-- Your assignment --
Go through the records below and report each line with "been" in it.

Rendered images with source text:
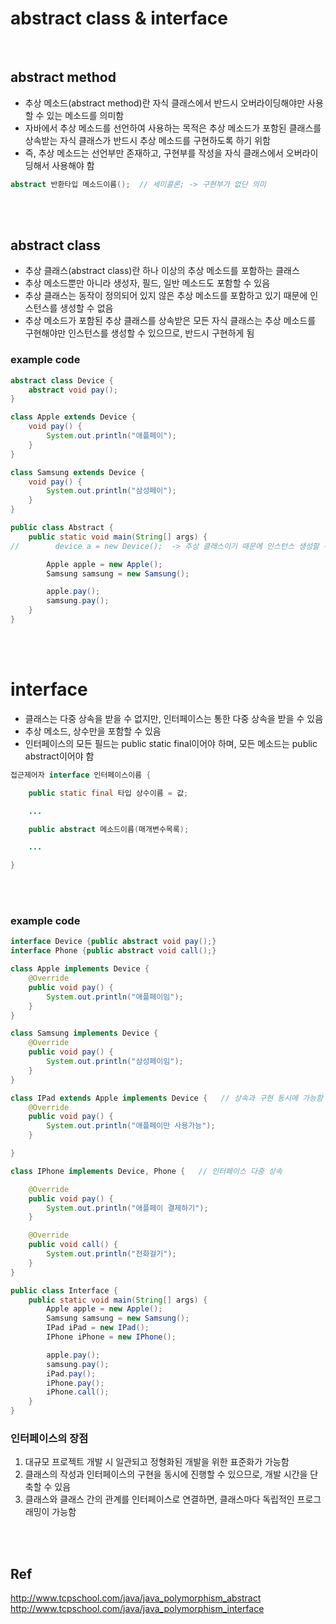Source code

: # abstract class & interface


<br>

## abstract method
* 추상 메소드(abstract method)란 자식 클래스에서 반드시 오버라이딩해야만 사용할 수 있는 메소드를 의미함
* 자바에서 추상 메소드를 선언하여 사용하는 목적은 추상 메소드가 포함된 클래스를 상속받는 자식 클래스가 반드시 추상 메소드를 구현하도록 하기 위함
* 즉, 추상 메소드는 선언부만 존재하고, 구현부를 작성을 자식 클래스에서 오버라이딩해서 사용해야 함

```java
abstract 반환타입 메소드이름();  // 세미콜론; -> 구현부가 없단 의미
```

<br>
<br>

## abstract class
* 추상 클래스(abstract class)란 하나 이상의 추상 메소드를 포함하는 클래스
* 추상 메소드뿐만 아니라 생성자, 필드, 일반 메소드도 포함할 수 있음
* 추상 클래스는 동작이 정의되어 있지 않은 추상 메소드를 포함하고 있기 때문에 인스턴스를 생성할 수 없음
* 추상 메소드가 포함된 추상 클래스를 상속받은 모든 자식 클래스는 추상 메소드를 구현해야만 인스턴스를 생성할 수 있으므로, 반드시 구현하게 됨
    
### example code
```java
abstract class Device {
    abstract void pay();
}

class Apple extends Device {
    void pay() {
        System.out.println("애플페이");
    }
}

class Samsung extends Device {
    void pay() {
        System.out.println("삼성페이");
    }
}

public class Abstract {
    public static void main(String[] args) {
//        device a = new Device();  -> 추상 클래스이기 때문에 인스턴스 생성할 수 없음

        Apple apple = new Apple();
        Samsung samsung = new Samsung();

        apple.pay();
        samsung.pay();
    }
}
```

<br>
<br>

# interface
* 클래스는 다중 상속을 받을 수 없지만, 인터페이스는 통한 다중 상속을 받을 수 있음
* 추상 메소드, 상수만을 포함할 수 있음
* 인터페이스의 모든 필드는 public static final이어야 하며, 모든 메소드는 public abstract이어야 함

```java
접근제어자 interface 인터페이스이름 {

    public static final 타입 상수이름 = 값;

    ...

    public abstract 메소드이름(매개변수목록);

    ...

}
```

<br>
<br>

### example code
```java
interface Device {public abstract void pay();}
interface Phone {public abstract void call();}

class Apple implements Device {
    @Override
    public void pay() {
        System.out.println("애플페이임");
    }
}

class Samsung implements Device {
    @Override
    public void pay() {
        System.out.println("삼성페이임");
    }
}

class IPad extends Apple implements Device {   // 상속과 구현 동시에 가능함
    @Override
    public void pay() {
        System.out.println("애플페이만 사용가능");
    }

}

class IPhone implements Device, Phone {   // 인터페이스 다중 상속

    @Override
    public void pay() {
        System.out.println("애플페이 결제하기");
    }

    @Override
    public void call() {
        System.out.println("전화걸기");
    }
}

public class Interface {
    public static void main(String[] args) {
        Apple apple = new Apple();
        Samsung samsung = new Samsung();
        IPad iPad = new IPad();
        IPhone iPhone = new IPhone();

        apple.pay();
        samsung.pay();
        iPad.pay();
        iPhone.pay();
        iPhone.call();
    }
}

```
### 인터페이스의 장점
1. 대규모 프로젝트 개발 시 일관되고 정형화된 개발을 위한 표준화가 가능함
2. 클래스의 작성과 인터페이스의 구현을 동시에 진행할 수 있으므로, 개발 시간을 단축할 수 있음
3. 클래스와 클래스 간의 관계를 인터페이스로 연결하면, 클래스마다 독립적인 프로그래밍이 가능함


<br>
<br>

## Ref
http://www.tcpschool.com/java/java_polymorphism_abstract  
http://www.tcpschool.com/java/java_polymorphism_interface  
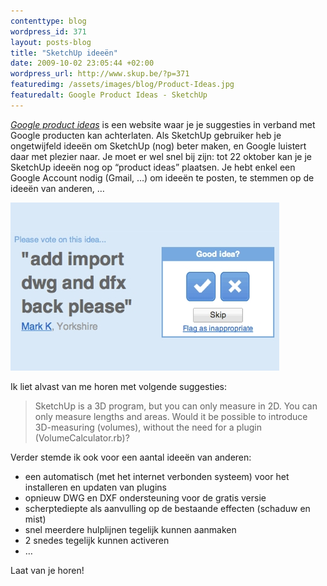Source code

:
 ```yaml
--- 
contenttype: blog
wordpress_id: 371
layout: posts-blog
title: "SketchUp ideeën"
date: 2009-10-02 23:05:44 +02:00
wordpress_url: http://www.skup.be/?p=371
featuredimg: /assets/images/blog/Product-Ideas.jpg
featuredalt: Google Product Ideas - SketchUp
---
```

*[Google product ideas][]* is een website waar je je suggesties in
verband met Google producten kan achterlaten. Als SketchUp gebruiker heb
je ongetwijfeld ideeën om SketchUp (nog) beter maken, en Google luistert
daar met plezier naar. Je moet er wel snel bij zijn: tot 22 oktober kan
je je SketchUp ideeën nog op “product ideas” plaatsen. Je hebt enkel een
Google Account nodig (Gmail, …) om ideeën te posten, te stemmen op de
ideeën van anderen, …

![Google Product Ideas - SketchUp][]

Ik liet alvast van me horen met volgende suggesties:

> SketchUp is a 3D program, but you can only measure in 2D. You can only
> measure lengths and areas. Would it be possible to introduce
> 3D-measuring (volumes), without the need for a plugin
> (VolumeCalculator.rb)?

Verder stemde ik ook voor een aantal ideeën van anderen:

-   een automatisch (met het internet verbonden systeem) voor het
    installeren en updaten van plugins
-   opnieuw DWG en DXF ondersteuning voor de gratis versie
-   scherptediepte als aanvulling op de bestaande effecten (schaduw en
    mist)
-   snel meerdere hulplijnen tegelijk kunnen aanmaken
-   2 snedes tegelijk kunnen activeren
-   …

Laat van je horen!

[Google product ideas]: http://productideas.appspot.com/#25/e=2191e "Google Product Ideas - SketchUp"



[Google Product Ideas - SketchUp]: /assets/images/blog/Product-Ideas.jpg "Google Product Ideas - SketchUp"

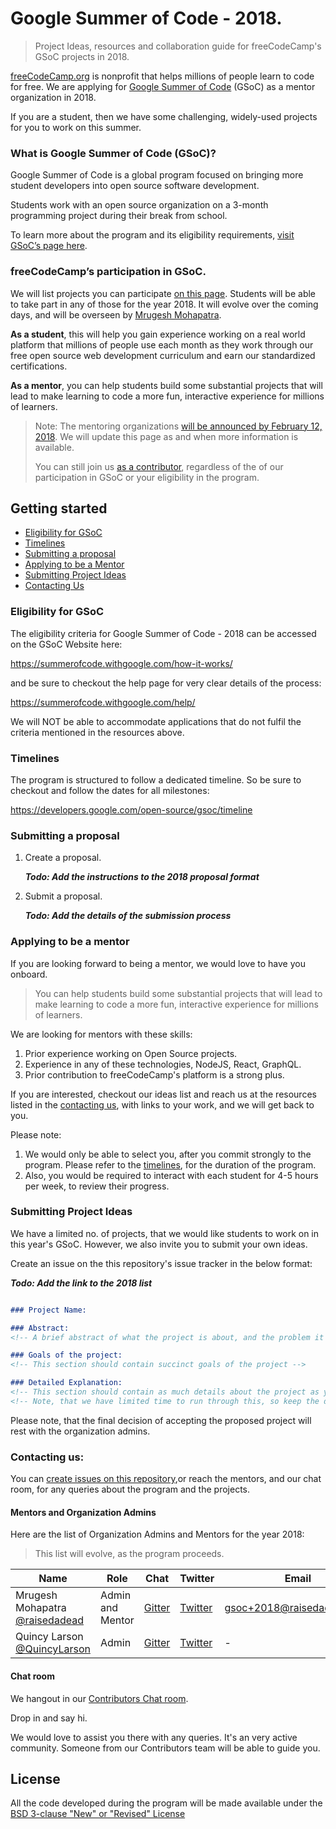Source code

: # Google Summer of Code - 2018.

> Project Ideas, resources and collaboration guide for freeCodeCamp's GSoC projects in 2018.

[freeCodeCamp.org](https://freecodecamp.org) is nonprofit that helps millions of people learn to code for free. We are applying for [Google Summer of Code](https://summerofcode.withgoogle.com/) (GSoC) as a mentor organization in 2018.

If you are a student, then we have some challenging, widely-used projects for you to work on this summer.

### What is Google Summer of Code (GSoC)?
Google Summer of Code is a global program focused on bringing more student developers into open source software development. 

Students work with an open source organization on a 3-month programming project during their break from school.

To learn more about the program and its eligibility requirements, [visit GSoC’s page here](https://summerofcode.withgoogle.com/how-it-works/).

### freeCodeCamp’s participation in GSoC.
We will list projects you can participate [on this page](https://forum.freecodecamp.org/t/google-summer-of-code-ideas-list/170155). Students will be able to take part in any of those for the year 2018. It will evolve over the coming days, and will be overseen by [Mrugesh Mohapatra](https://github.com/raisedadead).

**As a student**, this will help you gain experience working on a real world platform that millions of people use each month as they work through our free open source web development curriculum and earn our standardized certifications.

**As a mentor**, you can help students build some substantial projects that will lead to make learning to code a more fun, interactive experience for millions of learners.

> Note: The mentoring organizations [will be announced by February 12, 2018](https://developers.google.com/open-source/gsoc/timeline). We will update this page as and when more information is available.
>
> You can still join us [as a contributor](https://contribute.freecodecamp.org/), regardless of the of our participation in GSoC or your eligibility in the program.

## Getting started

- [Eligibility for GSoC](#eligibility-for-gsoc)
- [Timelines](#timelines)
- [Submitting a proposal](#submitting-a-proposal)
- [Applying to be a Mentor](#applying-to-be-a-mentor)
- [Submitting Project Ideas](#submitting-project-ideas)
- [Contacting Us](#contacting-us)


### Eligibility for GSoC

The eligibility criteria for Google Summer of Code - 2018 can be accessed on the GSoC Website here:

<https://summerofcode.withgoogle.com/how-it-works/>

and be sure to checkout the help page for very clear details of the process:

<https://summerofcode.withgoogle.com/help/>

We will NOT be able to accommodate applications that do not fulfil the criteria mentioned in the resources above.

### Timelines

The program is structured to follow a dedicated timeline. So be sure to checkout and follow the dates for all milestones:

<https://developers.google.com/open-source/gsoc/timeline>

### Submitting a proposal

1. Create a proposal.

   **_Todo: Add the instructions to the 2018 proposal format_**

2. Submit a proposal.

   **_Todo: Add the details of the submission process_**

### Applying to be a mentor

If you are looking forward to being a mentor, we would love to have you onboard.

> You can help students build some substantial projects that will lead to make learning to code a more fun, interactive experience for millions of learners.

We are looking for mentors with these skills:

1. Prior experience working on Open Source projects.
2. Experience in any of these technologies, NodeJS, React, GraphQL.
3. Prior contribution to freeCodeCamp's platform is a strong plus.

If you are interested, checkout our ideas list and reach us at the resources listed in the [contacting us](contacting-us), with links to your work, and we will get back to you.

Please note:

1. We would only be able to select you, after you commit strongly to the program. Please refer to the [timelines](#timelines), for the duration of the program.
2. Also, you would be required to interact with each student for 4-5 hours per week, to review their progress.

### Submitting Project Ideas

We have a limited no. of projects, that we would like students to work on in this year's GSoC. However, we also invite you to submit your own ideas.

Create an issue on the this repository's issue tracker in the below format:

**_Todo: Add the link to the 2018 list_**

```md

### Project Name:

### Abstract:
<!-- A brief abstract of what the project is about, and the problem it aims to solve -->

### Goals of the project:
<!-- This section should contain succinct goals of the project -->

### Detailed Explanation:
<!-- This section should contain as much details about the project as you can add -->
<!-- Note, that we have limited time to run through this, so keep the description in small bullet points, feel free to add as many sections as you see fit -->

```

Please note, that the final decision of accepting the proposed project will rest with the organization admins.

### Contacting us:

You can [create issues on this repository](https://github.com/freeCodeCamp/gsoc/issues/new),or reach the mentors, and our chat room, for any queries about the program and the projects.

#### Mentors and Organization Admins

Here are the list of Organization Admins and Mentors for the year 2018:

> This list will evolve, as the program proceeds.

| Name | Role | Chat | Twitter | Email |
|---|---|---|---|---|
| Mrugesh Mohapatra [@raisedadead](https://github.com/raisedadead) | Admin and Mentor | [Gitter](https://gitter.im/raisedadead) | [Twitter](https://twitter.com/raisedadead) | [gsoc+2018@raisedadead.com](mailto:gsoc+2018@raisedadead.com) |
| Quincy Larson [@QuincyLarson](https://github.com/QuincyLarson) | Admin | [Gitter](https://gitter.im/QuincyLarson) | [Twitter](https://twitter.com/ossia) | - |

#### Chat room

We hangout in our [Contributors Chat room](https://gitter.im/FreeCodeCamp/Contributors).

Drop in and say hi.

We would love to assist you there with any queries. It's an very active community. Someone from our Contributors team will be able to guide you.

## License

All the code developed during the program will be made available under the [BSD 3-clause "New" or "Revised" License](LICENSE)
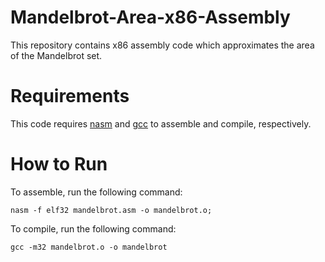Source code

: # Mandelbrot-Area-x86-Assembly
This repository contains x86 assembly code which approximates the area of the Mandelbrot set.

# Requirements
This code requires [nasm](https://www.nasm.us/) and [gcc](https://gcc.gnu.org/) to assemble and compile, respectively.

# How to Run
To assemble, run the following command:
```
nasm -f elf32 mandelbrot.asm -o mandelbrot.o;
```

To compile, run the following command:
```
gcc -m32 mandelbrot.o -o mandelbrot
```

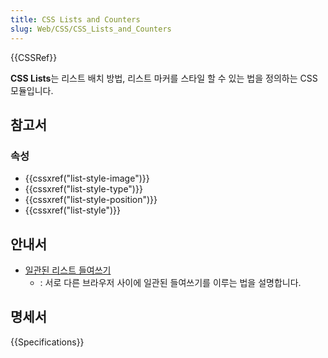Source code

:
 ```yaml
---
title: CSS Lists and Counters
slug: Web/CSS/CSS_Lists_and_Counters
---
```

{{CSSRef}}

**CSS Lists**는 리스트 배치 방법, 리스트 마커를 스타일 할 수 있는 법을 정의하는 CSS 모듈입니다.

## 참고서

### 속성

- {{cssxref("list-style-image")}}
- {{cssxref("list-style-type")}}
- {{cssxref("list-style-position")}}
- {{cssxref("list-style")}}

## 안내서

- [일관된 리스트 들여쓰기](/ko/docs/Consistent_List_Indentation)
  - : 서로 다른 브라우저 사이에 일관된 들여쓰기를 이루는 법을 설명합니다.

## 명세서

{{Specifications}}
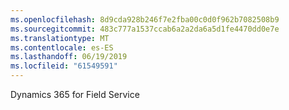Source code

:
 ```yaml
---
ms.openlocfilehash: 8d9cda928b246f7e2fba00c0d0f962b7082508b9
ms.sourcegitcommit: 483c777a1537ccab6a2a2da6a5d1fe4470dd0e7e
ms.translationtype: MT
ms.contentlocale: es-ES
ms.lasthandoff: 06/19/2019
ms.locfileid: "61549591"
---
```

Dynamics 365 for Field Service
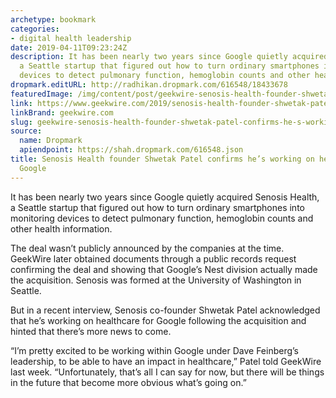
 ```yaml
---
archetype: bookmark
categories:
- digital health leadership
date: 2019-04-11T09:23:24Z
description: It has been nearly two years since Google quietly acquired Senosis Health,
  a Seattle startup that figured out how to turn ordinary smartphones into monitoring
  devices to detect pulmonary function, hemoglobin counts and other health information.
dropmark.editURL: http://radhikan.dropmark.com/616548/18433678
featuredImage: /img/content/post/geekwire-senosis-health-founder-shwetak-patel-confirms-he-s-working-on-healthcare-for-google.png
link: https://www.geekwire.com/2019/senosis-health-founder-shwetak-patel-confirms-hes-working-healthcare-google/
linkBrand: geekwire.com
slug: geekwire-senosis-health-founder-shwetak-patel-confirms-he-s-working-on-healthcare-for-google
source:
  name: Dropmark
  apiendpoint: https://shah.dropmark.com/616548.json
title: Senosis Health founder Shwetak Patel confirms he’s working on healthcare for
  Google
---
```

It has been nearly two years since Google quietly acquired Senosis Health, a Seattle startup that figured out how to turn ordinary smartphones into monitoring devices to detect pulmonary function, hemoglobin counts and other health information.

The deal wasn’t publicly announced by the companies at the time. GeekWire later obtained documents through a public records request confirming the deal and showing that Google’s Nest division actually made the acquisition. Senosis was formed at the University of Washington in Seattle.

But in a recent interview, Senosis co-founder Shwetak Patel acknowledged that he’s working on healthcare for Google following the acquisition and hinted that there’s more news to come.

“I’m pretty excited to be working within Google under Dave Feinberg’s leadership, to be able to have an impact in healthcare,” Patel told GeekWire last week. “Unfortunately, that’s all I can say for now, but there will be things in the future that become more obvious what’s going on.”

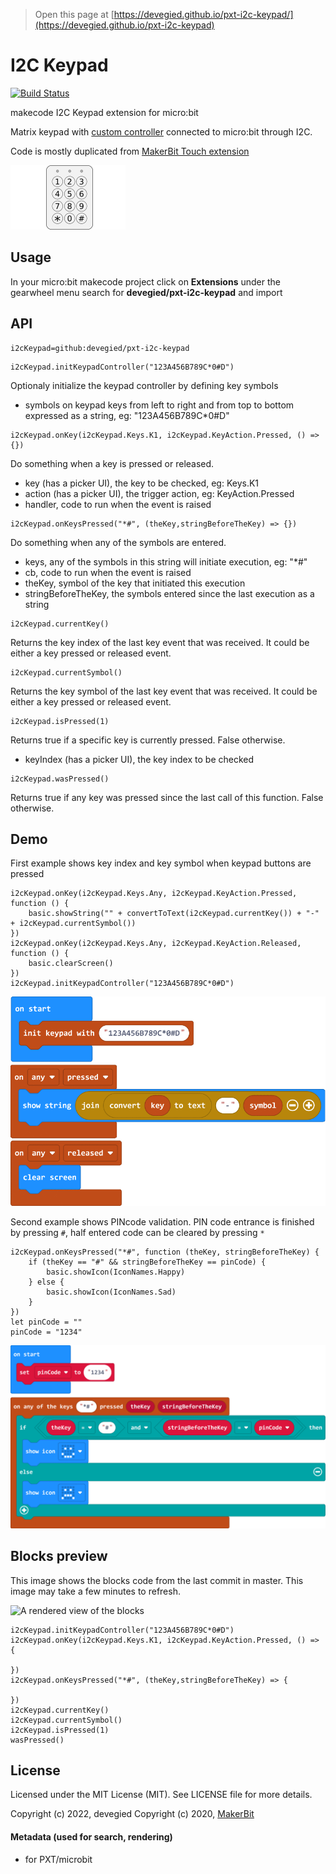 > Open this page at [https://devegied.github.io/pxt-i2c-keypad/](https://devegied.github.io/pxt-i2c-keypad)

# I2C Keypad

[![Build Status](https://travis-ci.org/devegied/pxt-i2c-keypad.svg?branch=master)](https://travis-ci.org/devegied/pxt-i2c-keypad)

makecode I2C Keypad extension for micro:bit

Matrix keypad with [custom controller](https://github.com/devegied/keypad_4x4_i2c_stm8_spl) connected to micro:bit through I2C.

Code is mostly duplicated from [MakerBit Touch extension](https://github.com/1010Technologies/pxt-makerbit-touch)

![](icon.png)

## Usage

In your micro:bit makecode project click on **Extensions** under the gearwheel menu
search for **devegied/pxt-i2c-keypad** and import

## API

```package
i2cKeypad=github:devegied/pxt-i2c-keypad
```
```sig
i2cKeypad.initKeypadController("123A456B789C*0#D")
```
Optionaly initialize the keypad controller by defining key symbols
  - symbols on keypad keys from left to right and from top to bottom expressed as a string, eg: "123A456B789C*0#D"

```sig
i2cKeypad.onKey(i2cKeypad.Keys.K1, i2cKeypad.KeyAction.Pressed, () => {})
```
Do something when a key is pressed or released.
  - key (has a picker UI), the key to be checked, eg: Keys.K1
  - action (has a picker UI), the trigger action, eg: KeyAction.Pressed
  - handler, code to run when the event is raised

```sig
i2cKeypad.onKeysPressed("*#", (theKey,stringBeforeTheKey) => {})
```
Do something when any of the symbols are entered.
  - keys, any of the symbols in this string will initiate execution, eg: "*#"
  - cb, code to run when the event is raised
  - theKey, symbol of the key that initiated this execution
  - stringBeforeTheKey, the symbols entered since the last execution as a string

```sig
i2cKeypad.currentKey()
```
Returns the key index of the last key event that was received. It could be either a key pressed or released event.

```sig
i2cKeypad.currentSymbol()
```
Returns the key symbol of the last key event that was received. It could be either a key pressed or released event.

```sig
i2cKeypad.isPressed(1)
```
Returns true if a specific key is currently pressed. False otherwise.
  - keyIndex (has a picker UI), the key index to be checked 

```sig
i2cKeypad.wasPressed()
```
Returns true if any key was pressed since the last call of this function. False otherwise.

## Demo

First example shows key index and key symbol when keypad buttons are pressed
```blocks
i2cKeypad.onKey(i2cKeypad.Keys.Any, i2cKeypad.KeyAction.Pressed, function () {
    basic.showString("" + convertToText(i2cKeypad.currentKey()) + "-" + i2cKeypad.currentSymbol())
})
i2cKeypad.onKey(i2cKeypad.Keys.Any, i2cKeypad.KeyAction.Released, function () {
    basic.clearScreen()
})
i2cKeypad.initKeypadController("123A456B789C*0#D")
```
![First example code](demo.png)

Second example shows PINcode validation. PIN code entrance is finished by pressing ```#```, half entered code can be cleared by pressing ```*```
```blocks
i2cKeypad.onKeysPressed("*#", function (theKey, stringBeforeTheKey) {
    if (theKey == "#" && stringBeforeTheKey == pinCode) {
        basic.showIcon(IconNames.Happy)
    } else {
        basic.showIcon(IconNames.Sad)
    }
})
let pinCode = ""
pinCode = "1234"
```

![Second example code](demo2.png)

## Blocks preview

This image shows the blocks code from the last commit in master.
This image may take a few minutes to refresh.

![A rendered view of the blocks](https://github.com/devegied/pxt-i2c-keypad/raw/master/.github/makecode/blocks.png)

```cards
i2cKeypad.initKeypadController("123A456B789C*0#D")
i2cKeypad.onKey(i2cKeypad.Keys.K1, i2cKeypad.KeyAction.Pressed, () => {

})
i2cKeypad.onKeysPressed("*#", (theKey,stringBeforeTheKey) => {

})
i2cKeypad.currentKey()
i2cKeypad.currentSymbol()
i2cKeypad.isPressed(1)
wasPressed()
```

## License  

Licensed under the MIT License (MIT). See LICENSE file for more details.

Copyright (c) 2022, devegied
Copyright (c) 2020, [MakerBit](https://github.com/1010Technologies/pxt-makerbit-touch)

#### Metadata (used for search, rendering)

* for PXT/microbit

<script src="https://devegied.github.io/makecode-devegied-gh-pages-embed.js"></script><script>makeCodeRender("{{ site.makecode.home_url }}", "{{ site.github.owner_name }}/{{ site.github.repository_name }}");</script>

-- Written answer --
description: It has been nearly two years since Google quietly acquired Senosis Health,
It has been nearly two years since Google quietly acquired Senosis Health, a Seattle startup that figured out how to turn ordinary smartphones into monitoring devices to detect pulmonary function, hemoglobin counts and other health information.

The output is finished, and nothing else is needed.